Déjà voté en première lecture par l’Assemblée nationale en avril dernier, le projet de loi, faute d’accord, avait été recalé le mois d’après en commission mixte paritaire. Le Sénat devrait procéder à son tour à cette nouvelle lecture vers la fin novembre et devrait de nouveau rejeter le projet de loi. L’Assemblée, qui a constitutionnellement le dernier mot, procèdera ensuite à une ultime lecture.
Depuis des années, les associations de défense des animaux se battent pour un nouveau statut juridique de l’animal. Pour interpeller le gouvernement, la fondation 30 millions d’amis avait lancé une pétition l’an dernier qui affiche à ce jour plus de 750.000 signatures.

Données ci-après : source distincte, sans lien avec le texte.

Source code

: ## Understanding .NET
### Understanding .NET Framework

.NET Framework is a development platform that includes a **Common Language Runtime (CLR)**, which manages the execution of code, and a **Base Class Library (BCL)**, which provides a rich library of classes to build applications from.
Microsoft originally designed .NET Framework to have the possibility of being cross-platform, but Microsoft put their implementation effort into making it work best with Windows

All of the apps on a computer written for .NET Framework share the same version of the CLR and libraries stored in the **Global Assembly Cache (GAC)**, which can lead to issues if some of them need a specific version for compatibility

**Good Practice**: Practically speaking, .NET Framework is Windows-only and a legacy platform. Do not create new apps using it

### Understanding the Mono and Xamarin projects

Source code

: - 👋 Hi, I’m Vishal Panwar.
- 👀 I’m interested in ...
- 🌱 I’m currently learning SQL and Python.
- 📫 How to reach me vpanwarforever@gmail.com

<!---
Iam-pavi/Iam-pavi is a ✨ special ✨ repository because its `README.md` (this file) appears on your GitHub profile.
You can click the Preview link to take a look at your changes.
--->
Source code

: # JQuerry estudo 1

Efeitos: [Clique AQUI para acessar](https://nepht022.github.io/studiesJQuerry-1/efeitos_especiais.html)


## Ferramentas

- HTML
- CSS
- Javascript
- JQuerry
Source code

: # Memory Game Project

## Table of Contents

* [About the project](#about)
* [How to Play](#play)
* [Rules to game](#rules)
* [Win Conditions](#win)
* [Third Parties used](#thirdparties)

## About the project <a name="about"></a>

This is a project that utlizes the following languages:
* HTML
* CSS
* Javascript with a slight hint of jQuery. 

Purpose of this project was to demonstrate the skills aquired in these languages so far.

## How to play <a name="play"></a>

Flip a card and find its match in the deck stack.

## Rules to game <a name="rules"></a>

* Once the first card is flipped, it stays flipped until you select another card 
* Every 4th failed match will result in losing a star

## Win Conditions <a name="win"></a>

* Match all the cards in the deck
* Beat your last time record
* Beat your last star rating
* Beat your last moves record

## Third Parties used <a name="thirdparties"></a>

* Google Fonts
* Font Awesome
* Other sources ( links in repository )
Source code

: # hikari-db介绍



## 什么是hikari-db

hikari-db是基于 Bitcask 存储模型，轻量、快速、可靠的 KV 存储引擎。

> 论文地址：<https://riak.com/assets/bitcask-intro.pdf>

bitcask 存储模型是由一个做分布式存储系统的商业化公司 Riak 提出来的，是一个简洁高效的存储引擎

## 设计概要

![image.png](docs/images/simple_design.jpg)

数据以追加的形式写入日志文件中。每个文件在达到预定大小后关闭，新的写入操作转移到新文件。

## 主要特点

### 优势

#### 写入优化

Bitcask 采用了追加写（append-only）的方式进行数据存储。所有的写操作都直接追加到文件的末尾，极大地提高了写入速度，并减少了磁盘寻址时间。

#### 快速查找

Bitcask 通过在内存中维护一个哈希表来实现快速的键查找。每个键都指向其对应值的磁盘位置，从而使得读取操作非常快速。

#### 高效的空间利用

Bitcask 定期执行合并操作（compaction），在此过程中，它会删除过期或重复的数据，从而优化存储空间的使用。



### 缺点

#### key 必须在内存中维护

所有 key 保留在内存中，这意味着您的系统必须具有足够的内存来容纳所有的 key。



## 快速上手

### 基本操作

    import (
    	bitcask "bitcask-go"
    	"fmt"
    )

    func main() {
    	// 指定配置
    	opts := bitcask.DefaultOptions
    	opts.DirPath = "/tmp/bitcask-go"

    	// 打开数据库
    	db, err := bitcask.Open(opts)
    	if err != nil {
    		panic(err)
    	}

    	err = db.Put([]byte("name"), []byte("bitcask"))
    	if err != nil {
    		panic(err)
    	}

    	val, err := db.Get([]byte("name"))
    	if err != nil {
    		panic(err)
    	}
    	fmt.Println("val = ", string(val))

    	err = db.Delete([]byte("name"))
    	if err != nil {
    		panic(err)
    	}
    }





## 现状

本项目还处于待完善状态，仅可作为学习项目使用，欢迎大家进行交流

Dans cette même perspective, elle était parvenue à récolter pour son manifeste les signatures de 24 penseurs comme Michel Onfray ou Luc Ferry. «Il est plus que temps d’harmoniser notre droit et de mettre fin à une incohérence qui rend la protection des animaux imparfaite et empêche la justice de s’appliquer pleinement lorsque cela est nécessaire», écrit ce jeudi Reha Hutin, la présidente de 30 Millions d’amis sur Le Plus.
Les associations espèrent que ce changement aura un impact sur l’opinion publique et le travail des magistrats. Alors que le mauvais traitement des animaux est passible de 2 ans d’emprisonnement et de 30.000 euros d’amende (selon le Code pénal), «très peu de personnes sont condamnées, au pire elles écopent d’une petite amende», déplore Jean-François Legueulle qui estime que la condamnation du «lanceur de chat» à un an de prison en 2013 n’était «qu’une exception».

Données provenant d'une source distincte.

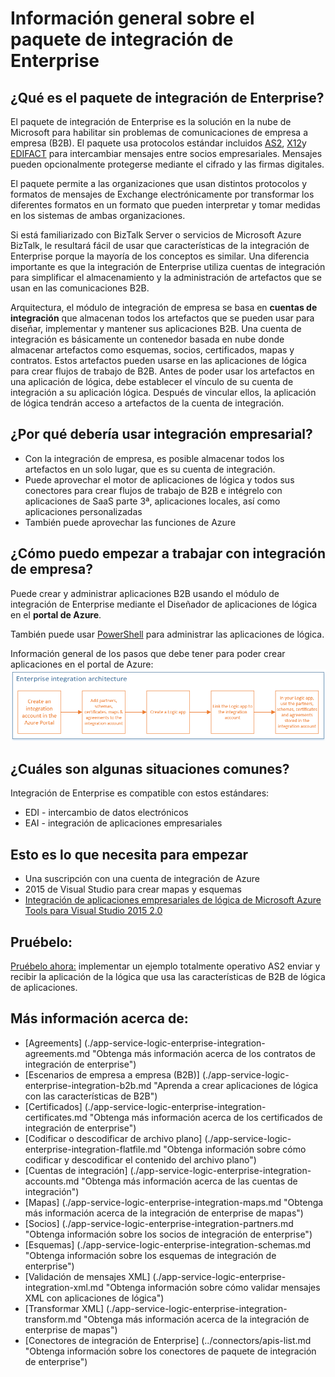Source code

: <properties 
    pageTitle="Información general sobre la integración de empresa | Servicio de aplicaciones de Microsoft Azure | Microsoft Azure" 
    description="Usar las características de integración de Enterprise para habilitar escenarios empresariales proceso y la integración con aplicaciones de lógica" 
    services="logic-apps" 
    documentationCenter=".net,nodejs,java"
    authors="msftman" 
    manager="erikre" 
    editor="cgronlun"/>

<tags 
    ms.service="logic-apps" 
    ms.workload="integration" 
    ms.tgt_pltfrm="na" 
    ms.devlang="na" 
    ms.topic="article" 
    ms.date="09/08/2016" 
    ms.author="deonhe"/>

# <a name="overview-of-the-enterprise-integration-pack"></a>Información general sobre el paquete de integración de Enterprise

## <a name="what-is-the-enterprise-integration-pack"></a>¿Qué es el paquete de integración de Enterprise?
El paquete de integración de Enterprise es la solución en la nube de Microsoft para habilitar sin problemas de comunicaciones de empresa a empresa (B2B). El paquete usa protocolos estándar incluidos [AS2](./app-service-logic-enterprise-integration-as2.md), [X12](./app-service-logic-enterprise-integration-x12.md)y [EDIFACT](./app-service-logic-enterprise-integration-edifact.md) para intercambiar mensajes entre socios empresariales. Mensajes pueden opcionalmente protegerse mediante el cifrado y las firmas digitales. 

El paquete permite a las organizaciones que usan distintos protocolos y formatos de mensajes de Exchange electrónicamente por transformar los diferentes formatos en un formato que pueden interpretar y tomar medidas en los sistemas de ambas organizaciones. 

Si está familiarizado con BizTalk Server o servicios de Microsoft Azure BizTalk, le resultará fácil de usar que características de la integración de Enterprise porque la mayoría de los conceptos es similar. Una diferencia importante es que la integración de Enterprise utiliza cuentas de integración para simplificar el almacenamiento y la administración de artefactos que se usan en las comunicaciones B2B. 

Arquitectura, el módulo de integración de empresa se basa en **cuentas de integración** que almacenan todos los artefactos que se pueden usar para diseñar, implementar y mantener sus aplicaciones B2B. Una cuenta de integración es básicamente un contenedor basada en nube donde almacenar artefactos como esquemas, socios, certificados, mapas y contratos. Estos artefactos pueden usarse en las aplicaciones de lógica para crear flujos de trabajo de B2B. Antes de poder usar los artefactos en una aplicación de lógica, debe establecer el vínculo de su cuenta de integración a su aplicación lógica. Después de vincular ellos, la aplicación de lógica tendrán acceso a artefactos de la cuenta de integración.  

## <a name="why-should-you-use-enterprise-integration"></a>¿Por qué debería usar integración empresarial?
- Con la integración de empresa, es posible almacenar todos los artefactos en un solo lugar, que es su cuenta de integración. 
- Puede aprovechar el motor de aplicaciones de lógica y todos sus conectores para crear flujos de trabajo de B2B e intégrelo con aplicaciones de SaaS parte 3ª, aplicaciones locales, así como aplicaciones personalizadas
- También puede aprovechar las funciones de Azure

## <a name="how-to-get-started-with-enterprise-integration"></a>¿Cómo puedo empezar a trabajar con integración de empresa?
Puede crear y administrar aplicaciones B2B usando el módulo de integración de Enterprise mediante el Diseñador de aplicaciones de lógica en el **portal de Azure**.  

También puede usar [PowerShell](https://msdn.microsoft.com/library/azure/mt652195.aspx "lógica aplicaciones temas de PowerShell") para administrar las aplicaciones de lógica. 

Información general de los pasos que debe tener para poder crear aplicaciones en el portal de Azure: ![imagen de introducción](./media/app-service-logic-enterprise-integration-overview/overview-0.png)  

## <a name="what-are-some-common-scenarios"></a>¿Cuáles son algunas situaciones comunes?

Integración de Enterprise es compatible con estos estándares:   

- EDI - intercambio de datos electrónicos  
- EAI - integración de aplicaciones empresariales  

## <a name="heres-what-you-need-to-get-started"></a>Esto es lo que necesita para empezar
- Una suscripción con una cuenta de integración de Azure
- 2015 de Visual Studio para crear mapas y esquemas
- [Integración de aplicaciones empresariales de lógica de Microsoft Azure Tools para Visual Studio 2015 2.0](https://aka.ms/vsmapsandschemas)  

## <a name="try-it"></a>Pruébelo:
[Pruébelo ahora:](https://github.com/Azure/azure-quickstart-templates/tree/master/201-logic-app-as2-send-receive) implementar un ejemplo totalmente operativo AS2 enviar y recibir la aplicación de la lógica que usa las características de B2B de lógica de aplicaciones.

## <a name="learn-more-about"></a>Más información acerca de:
- [Agreements] (./app-service-logic-enterprise-integration-agreements.md "Obtenga más información acerca de los contratos de integración de enterprise")
- [Escenarios de empresa a empresa (B2B)] (./app-service-logic-enterprise-integration-b2b.md "Aprenda a crear aplicaciones de lógica con las características de B2B")  
- [Certificados] (./app-service-logic-enterprise-integration-certificates.md "Obtenga más información acerca de los certificados de integración de enterprise")
- [Codificar o descodificar de archivo plano] (./app-service-logic-enterprise-integration-flatfile.md "Obtenga información sobre cómo codificar y descodificar el contenido del archivo plano")  
- [Cuentas de integración] (./app-service-logic-enterprise-integration-accounts.md "Obtenga más información acerca de las cuentas de integración")
- [Mapas] (./app-service-logic-enterprise-integration-maps.md "Obtenga más información acerca de la integración de enterprise de mapas")
- [Socios] (./app-service-logic-enterprise-integration-partners.md "Obtenga información sobre los socios de integración de enterprise")
- [Esquemas] (./app-service-logic-enterprise-integration-schemas.md "Obtenga información sobre los esquemas de integración de enterprise")
- [Validación de mensajes XML] (./app-service-logic-enterprise-integration-xml.md "Obtenga información sobre cómo validar mensajes XML con aplicaciones de lógica")
- [Transformar XML] (./app-service-logic-enterprise-integration-transform.md "Obtenga más información acerca de la integración de enterprise de mapas")
- [Conectores de integración de Enterprise] (../connectors/apis-list.md "Obtenga información sobre los conectores de paquete de integración de enterprise")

Cette mesure intervient en plein débat sur la question du bien-être animal, soutenue par plusieurs intellectuels et figures médiatiques. Alors que l’éditorialiste Franz-Olivier Gisbert vient de publier un livre*, le moine bouddhiste Matthieu Ricard a diffusé son plaidoyer sur les animaux, y compris en vidéo. Excédé, le principal syndicat agricole français, la Fédération nationale des syndicats d’exploitants agricoles (FNSEA) a dénoncé mercredi un «show médiatique» sur la souffrance des animaux d’élevage. En revanche, le syndicat, qui craignait plus que tout que les animaux bénéficient d’un statut intermédiaire entre celui des hommes et celui des biens, accepte cette «évolution». À une seule condition: il ne faut pas «remettre en cause la notion de la relation entre l’éleveur et son animal qui est une relation de subordination», a déclaré à l’Agence France-Presse son président Xavier Beulin.
Selon un sondage IFOP, 9 Français sur 10 sont favorables à une réforme du Code civil reconnaissant les animaux comme des êtres «vivants et sensibles».
* L’animal est une personne, Franz-Olivier Giesbert, aux éditions Fayard, octobre 2014.